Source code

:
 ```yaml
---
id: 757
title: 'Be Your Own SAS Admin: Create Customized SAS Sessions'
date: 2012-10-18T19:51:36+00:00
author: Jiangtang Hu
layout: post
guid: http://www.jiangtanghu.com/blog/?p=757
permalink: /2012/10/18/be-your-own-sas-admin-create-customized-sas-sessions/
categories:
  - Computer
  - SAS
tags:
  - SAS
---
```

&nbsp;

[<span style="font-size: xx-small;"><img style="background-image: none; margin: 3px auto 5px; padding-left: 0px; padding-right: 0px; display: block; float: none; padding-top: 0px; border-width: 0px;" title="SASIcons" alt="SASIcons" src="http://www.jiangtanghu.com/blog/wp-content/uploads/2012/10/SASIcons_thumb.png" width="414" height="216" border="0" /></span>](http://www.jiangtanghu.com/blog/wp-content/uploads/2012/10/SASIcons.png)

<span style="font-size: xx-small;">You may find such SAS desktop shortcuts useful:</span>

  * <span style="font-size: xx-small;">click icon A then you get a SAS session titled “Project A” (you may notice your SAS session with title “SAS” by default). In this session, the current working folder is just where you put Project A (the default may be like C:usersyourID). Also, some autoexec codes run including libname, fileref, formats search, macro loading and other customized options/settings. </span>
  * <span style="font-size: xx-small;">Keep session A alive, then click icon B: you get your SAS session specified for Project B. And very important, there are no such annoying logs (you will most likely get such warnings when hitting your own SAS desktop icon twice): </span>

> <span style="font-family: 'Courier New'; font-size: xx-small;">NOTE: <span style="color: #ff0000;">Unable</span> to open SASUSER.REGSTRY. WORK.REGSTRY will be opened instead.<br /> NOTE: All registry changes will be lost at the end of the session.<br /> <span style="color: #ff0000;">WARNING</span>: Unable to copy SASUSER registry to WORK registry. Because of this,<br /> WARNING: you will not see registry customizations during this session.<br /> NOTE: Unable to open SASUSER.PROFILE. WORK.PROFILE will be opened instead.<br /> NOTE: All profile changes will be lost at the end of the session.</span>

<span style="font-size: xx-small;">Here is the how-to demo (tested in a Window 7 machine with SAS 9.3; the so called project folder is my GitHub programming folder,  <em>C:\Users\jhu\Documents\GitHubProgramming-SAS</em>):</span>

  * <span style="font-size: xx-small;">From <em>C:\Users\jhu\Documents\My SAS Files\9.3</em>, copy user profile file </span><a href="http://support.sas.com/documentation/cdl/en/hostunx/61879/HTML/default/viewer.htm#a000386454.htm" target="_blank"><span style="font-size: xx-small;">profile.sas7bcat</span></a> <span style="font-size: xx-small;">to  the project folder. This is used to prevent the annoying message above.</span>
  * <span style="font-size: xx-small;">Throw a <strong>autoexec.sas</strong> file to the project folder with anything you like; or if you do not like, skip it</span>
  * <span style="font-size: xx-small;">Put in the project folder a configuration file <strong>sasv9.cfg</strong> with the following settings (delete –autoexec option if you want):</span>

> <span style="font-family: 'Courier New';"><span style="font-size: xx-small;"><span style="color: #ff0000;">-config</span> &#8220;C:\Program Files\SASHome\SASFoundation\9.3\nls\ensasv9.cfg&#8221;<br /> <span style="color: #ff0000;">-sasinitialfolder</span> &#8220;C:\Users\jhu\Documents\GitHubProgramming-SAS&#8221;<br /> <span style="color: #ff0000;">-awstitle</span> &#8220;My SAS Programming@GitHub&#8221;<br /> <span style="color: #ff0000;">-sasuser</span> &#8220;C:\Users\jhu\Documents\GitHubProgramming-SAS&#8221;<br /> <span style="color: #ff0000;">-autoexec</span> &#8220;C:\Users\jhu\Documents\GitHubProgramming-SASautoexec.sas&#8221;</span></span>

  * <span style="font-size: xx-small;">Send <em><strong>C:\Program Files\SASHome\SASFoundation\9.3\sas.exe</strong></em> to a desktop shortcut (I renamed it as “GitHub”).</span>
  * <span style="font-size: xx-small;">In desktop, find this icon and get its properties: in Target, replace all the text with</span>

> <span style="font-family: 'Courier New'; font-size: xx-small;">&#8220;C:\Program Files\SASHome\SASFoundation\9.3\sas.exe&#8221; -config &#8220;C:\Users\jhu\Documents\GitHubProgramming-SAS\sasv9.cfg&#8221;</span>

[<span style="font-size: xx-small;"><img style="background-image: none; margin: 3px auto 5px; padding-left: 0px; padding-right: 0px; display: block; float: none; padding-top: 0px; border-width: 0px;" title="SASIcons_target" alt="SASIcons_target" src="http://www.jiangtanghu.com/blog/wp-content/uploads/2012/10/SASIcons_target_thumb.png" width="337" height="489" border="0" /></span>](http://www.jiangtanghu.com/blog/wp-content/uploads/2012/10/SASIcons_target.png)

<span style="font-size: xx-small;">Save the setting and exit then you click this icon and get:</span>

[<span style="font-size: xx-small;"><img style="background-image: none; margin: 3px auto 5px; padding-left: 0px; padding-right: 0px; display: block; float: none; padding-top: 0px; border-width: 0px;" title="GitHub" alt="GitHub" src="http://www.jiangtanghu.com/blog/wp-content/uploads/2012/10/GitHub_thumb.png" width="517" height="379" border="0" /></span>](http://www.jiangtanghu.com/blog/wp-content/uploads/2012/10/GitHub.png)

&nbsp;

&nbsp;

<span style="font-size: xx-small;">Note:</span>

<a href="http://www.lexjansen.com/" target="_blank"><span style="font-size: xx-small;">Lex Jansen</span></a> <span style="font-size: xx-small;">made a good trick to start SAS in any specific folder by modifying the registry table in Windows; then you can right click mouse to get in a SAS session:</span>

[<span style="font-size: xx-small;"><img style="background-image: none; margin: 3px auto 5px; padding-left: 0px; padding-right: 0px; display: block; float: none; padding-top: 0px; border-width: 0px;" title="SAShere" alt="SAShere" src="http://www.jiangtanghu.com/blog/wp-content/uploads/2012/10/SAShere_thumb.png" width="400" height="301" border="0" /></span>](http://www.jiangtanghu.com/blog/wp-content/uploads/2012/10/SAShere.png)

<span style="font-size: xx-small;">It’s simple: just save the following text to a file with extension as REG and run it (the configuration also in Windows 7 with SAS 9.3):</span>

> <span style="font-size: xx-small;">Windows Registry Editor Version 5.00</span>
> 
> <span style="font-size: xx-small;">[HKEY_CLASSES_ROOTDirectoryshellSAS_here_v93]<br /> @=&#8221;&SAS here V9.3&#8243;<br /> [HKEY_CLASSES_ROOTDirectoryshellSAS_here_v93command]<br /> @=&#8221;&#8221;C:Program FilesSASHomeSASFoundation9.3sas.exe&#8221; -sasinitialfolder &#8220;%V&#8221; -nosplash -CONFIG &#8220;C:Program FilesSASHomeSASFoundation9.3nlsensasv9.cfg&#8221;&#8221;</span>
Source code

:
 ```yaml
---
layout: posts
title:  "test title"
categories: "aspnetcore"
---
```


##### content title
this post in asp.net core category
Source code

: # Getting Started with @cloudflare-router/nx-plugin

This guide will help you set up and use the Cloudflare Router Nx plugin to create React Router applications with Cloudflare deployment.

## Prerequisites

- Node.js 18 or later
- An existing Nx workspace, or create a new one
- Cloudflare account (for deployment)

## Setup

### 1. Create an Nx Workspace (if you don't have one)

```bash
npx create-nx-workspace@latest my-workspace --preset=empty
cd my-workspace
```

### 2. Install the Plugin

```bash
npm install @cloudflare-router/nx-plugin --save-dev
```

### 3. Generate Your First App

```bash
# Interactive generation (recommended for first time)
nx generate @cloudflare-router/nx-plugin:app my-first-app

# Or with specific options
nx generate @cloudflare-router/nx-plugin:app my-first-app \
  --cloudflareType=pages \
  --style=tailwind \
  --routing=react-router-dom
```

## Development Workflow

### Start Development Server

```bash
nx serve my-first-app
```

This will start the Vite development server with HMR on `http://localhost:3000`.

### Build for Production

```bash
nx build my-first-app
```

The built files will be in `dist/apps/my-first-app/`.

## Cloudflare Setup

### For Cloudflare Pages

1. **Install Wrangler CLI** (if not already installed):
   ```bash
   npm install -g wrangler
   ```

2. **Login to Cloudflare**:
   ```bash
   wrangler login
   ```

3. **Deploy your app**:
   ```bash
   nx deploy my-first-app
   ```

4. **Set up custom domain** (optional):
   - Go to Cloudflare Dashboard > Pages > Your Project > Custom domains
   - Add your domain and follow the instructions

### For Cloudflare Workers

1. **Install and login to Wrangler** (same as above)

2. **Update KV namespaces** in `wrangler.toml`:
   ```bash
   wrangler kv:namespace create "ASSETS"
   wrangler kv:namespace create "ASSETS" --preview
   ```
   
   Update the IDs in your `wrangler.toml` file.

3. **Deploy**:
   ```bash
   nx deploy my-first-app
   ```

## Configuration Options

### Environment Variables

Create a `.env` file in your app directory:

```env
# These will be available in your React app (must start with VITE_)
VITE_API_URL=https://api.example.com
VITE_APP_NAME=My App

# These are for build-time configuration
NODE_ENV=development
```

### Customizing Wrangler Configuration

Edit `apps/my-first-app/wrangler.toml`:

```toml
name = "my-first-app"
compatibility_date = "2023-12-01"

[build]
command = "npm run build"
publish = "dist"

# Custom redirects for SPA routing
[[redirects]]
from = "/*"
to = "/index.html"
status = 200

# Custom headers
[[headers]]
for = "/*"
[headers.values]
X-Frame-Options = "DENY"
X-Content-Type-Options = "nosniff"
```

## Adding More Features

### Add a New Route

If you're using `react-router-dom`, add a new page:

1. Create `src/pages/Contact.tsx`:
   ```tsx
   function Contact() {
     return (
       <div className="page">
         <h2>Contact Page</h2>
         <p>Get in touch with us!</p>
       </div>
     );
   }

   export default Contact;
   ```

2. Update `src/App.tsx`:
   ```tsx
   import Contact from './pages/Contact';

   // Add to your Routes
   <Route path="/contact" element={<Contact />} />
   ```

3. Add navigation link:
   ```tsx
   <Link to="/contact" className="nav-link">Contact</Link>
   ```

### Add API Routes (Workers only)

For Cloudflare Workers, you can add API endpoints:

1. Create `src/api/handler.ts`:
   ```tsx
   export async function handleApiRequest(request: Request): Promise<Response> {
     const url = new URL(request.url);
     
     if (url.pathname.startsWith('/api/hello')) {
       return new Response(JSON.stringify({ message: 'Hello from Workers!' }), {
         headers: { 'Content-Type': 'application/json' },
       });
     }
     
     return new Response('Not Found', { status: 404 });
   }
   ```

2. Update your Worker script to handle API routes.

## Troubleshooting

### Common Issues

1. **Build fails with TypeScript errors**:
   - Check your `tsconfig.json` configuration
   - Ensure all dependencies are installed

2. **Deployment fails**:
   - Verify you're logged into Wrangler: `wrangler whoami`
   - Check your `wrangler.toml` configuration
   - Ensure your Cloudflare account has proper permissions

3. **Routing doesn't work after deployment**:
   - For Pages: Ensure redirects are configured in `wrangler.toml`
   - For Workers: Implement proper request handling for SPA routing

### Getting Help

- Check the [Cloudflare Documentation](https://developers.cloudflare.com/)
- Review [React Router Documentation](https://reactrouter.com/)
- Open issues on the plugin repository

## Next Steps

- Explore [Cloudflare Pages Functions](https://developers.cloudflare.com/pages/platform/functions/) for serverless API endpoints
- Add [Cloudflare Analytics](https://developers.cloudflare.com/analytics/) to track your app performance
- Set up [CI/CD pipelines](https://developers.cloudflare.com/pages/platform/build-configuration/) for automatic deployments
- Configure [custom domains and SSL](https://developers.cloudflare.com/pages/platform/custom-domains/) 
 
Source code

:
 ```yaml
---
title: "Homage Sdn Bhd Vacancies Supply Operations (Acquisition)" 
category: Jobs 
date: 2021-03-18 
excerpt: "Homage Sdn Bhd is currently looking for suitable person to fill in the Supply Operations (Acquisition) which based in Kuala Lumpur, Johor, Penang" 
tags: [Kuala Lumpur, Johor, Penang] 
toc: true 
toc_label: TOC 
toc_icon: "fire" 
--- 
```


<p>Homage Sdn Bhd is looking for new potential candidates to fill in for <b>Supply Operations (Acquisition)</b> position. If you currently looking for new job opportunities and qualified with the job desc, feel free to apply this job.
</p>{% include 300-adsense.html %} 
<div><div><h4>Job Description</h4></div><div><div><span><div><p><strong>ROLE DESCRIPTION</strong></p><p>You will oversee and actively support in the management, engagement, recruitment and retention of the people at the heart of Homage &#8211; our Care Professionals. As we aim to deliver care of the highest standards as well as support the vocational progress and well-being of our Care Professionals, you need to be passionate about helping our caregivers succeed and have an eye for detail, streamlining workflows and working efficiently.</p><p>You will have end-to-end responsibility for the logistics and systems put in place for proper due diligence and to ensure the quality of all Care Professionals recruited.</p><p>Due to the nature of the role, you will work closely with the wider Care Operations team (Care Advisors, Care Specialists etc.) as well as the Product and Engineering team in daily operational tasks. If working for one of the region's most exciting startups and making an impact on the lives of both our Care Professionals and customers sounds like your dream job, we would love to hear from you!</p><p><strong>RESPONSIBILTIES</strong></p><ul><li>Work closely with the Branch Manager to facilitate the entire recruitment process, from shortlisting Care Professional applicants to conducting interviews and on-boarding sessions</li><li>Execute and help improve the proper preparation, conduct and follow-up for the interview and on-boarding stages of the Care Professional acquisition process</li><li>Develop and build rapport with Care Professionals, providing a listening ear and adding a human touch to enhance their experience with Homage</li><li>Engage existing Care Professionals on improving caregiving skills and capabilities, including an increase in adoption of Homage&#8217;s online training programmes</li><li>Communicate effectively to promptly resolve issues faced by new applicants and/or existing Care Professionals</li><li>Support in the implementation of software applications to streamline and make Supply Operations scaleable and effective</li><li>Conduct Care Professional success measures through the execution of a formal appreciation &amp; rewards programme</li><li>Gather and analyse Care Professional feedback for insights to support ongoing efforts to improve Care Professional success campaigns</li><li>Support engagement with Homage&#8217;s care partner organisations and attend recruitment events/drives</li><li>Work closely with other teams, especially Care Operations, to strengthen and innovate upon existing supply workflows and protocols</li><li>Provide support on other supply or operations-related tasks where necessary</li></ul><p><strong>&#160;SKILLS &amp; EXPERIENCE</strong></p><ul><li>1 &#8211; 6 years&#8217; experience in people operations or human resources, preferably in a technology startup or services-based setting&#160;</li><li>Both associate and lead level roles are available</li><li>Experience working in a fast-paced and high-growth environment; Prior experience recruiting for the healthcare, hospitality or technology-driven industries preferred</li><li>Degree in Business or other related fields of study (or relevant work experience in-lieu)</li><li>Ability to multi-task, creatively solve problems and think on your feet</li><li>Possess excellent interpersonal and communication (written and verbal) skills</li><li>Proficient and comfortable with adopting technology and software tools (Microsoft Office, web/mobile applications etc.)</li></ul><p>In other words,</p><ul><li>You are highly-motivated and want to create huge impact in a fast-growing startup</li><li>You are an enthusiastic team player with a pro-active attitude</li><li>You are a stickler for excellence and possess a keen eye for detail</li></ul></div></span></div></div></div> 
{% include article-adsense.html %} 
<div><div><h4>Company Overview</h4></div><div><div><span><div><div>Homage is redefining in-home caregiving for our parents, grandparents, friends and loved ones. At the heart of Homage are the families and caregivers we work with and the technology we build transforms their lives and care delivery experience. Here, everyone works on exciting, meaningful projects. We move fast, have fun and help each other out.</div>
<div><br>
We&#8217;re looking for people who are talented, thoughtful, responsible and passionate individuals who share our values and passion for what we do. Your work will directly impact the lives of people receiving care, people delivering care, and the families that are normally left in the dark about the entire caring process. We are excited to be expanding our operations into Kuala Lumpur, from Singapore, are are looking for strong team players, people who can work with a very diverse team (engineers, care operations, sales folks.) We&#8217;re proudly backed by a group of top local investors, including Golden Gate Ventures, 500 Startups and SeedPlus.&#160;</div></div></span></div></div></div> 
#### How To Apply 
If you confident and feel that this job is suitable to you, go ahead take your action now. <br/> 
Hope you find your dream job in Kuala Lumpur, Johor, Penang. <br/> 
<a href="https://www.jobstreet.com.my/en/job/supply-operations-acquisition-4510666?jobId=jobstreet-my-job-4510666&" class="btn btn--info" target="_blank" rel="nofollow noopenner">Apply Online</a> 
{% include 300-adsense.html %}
━━━━
▶ Exercise description
Write down again, exactly as given, only the lines above that fall from the line with "This guide will" to the line with "1. **Install and", inclusive.

▶ Output of the exercise
This guide will help you set up and use the Cloudflare Router Nx plugin to create React Router applications with Cloudflare deployment.

## Prerequisites

- Node.js 18 or later
- An existing Nx workspace, or create a new one
- Cloudflare account (for deployment)

## Setup

### 1. Create an Nx Workspace (if you don't have one)

```bash
npx create-nx-workspace@latest my-workspace --preset=empty
cd my-workspace
```

### 2. Install the Plugin

```bash
npm install @cloudflare-router/nx-plugin --save-dev
```

### 3. Generate Your First App

```bash
# Interactive generation (recommended for first time)
nx generate @cloudflare-router/nx-plugin:app my-first-app

# Or with specific options
nx generate @cloudflare-router/nx-plugin:app my-first-app \
  --cloudflareType=pages \
  --style=tailwind \
  --routing=react-router-dom
```

## Development Workflow

### Start Development Server

```bash
nx serve my-first-app
```

This will start the Vite development server with HMR on `http://localhost:3000`.

### Build for Production

```bash
nx build my-first-app
```

The built files will be in `dist/apps/my-first-app/`.

## Cloudflare Setup

### For Cloudflare Pages

1. **Install Wrangler CLI** (if not already installed):
   ```bash
   npm install -g wrangler
   ```

2. **Login to Cloudflare**:
   ```bash
   wrangler login
   ```

3. **Deploy your app**:
   ```bash
   nx deploy my-first-app
   ```

4. **Set up custom domain** (optional):
   - Go to Cloudflare Dashboard > Pages > Your Project > Custom domains
   - Add your domain and follow the instructions

### For Cloudflare Workers

1. **Install and login to Wrangler** (same as above)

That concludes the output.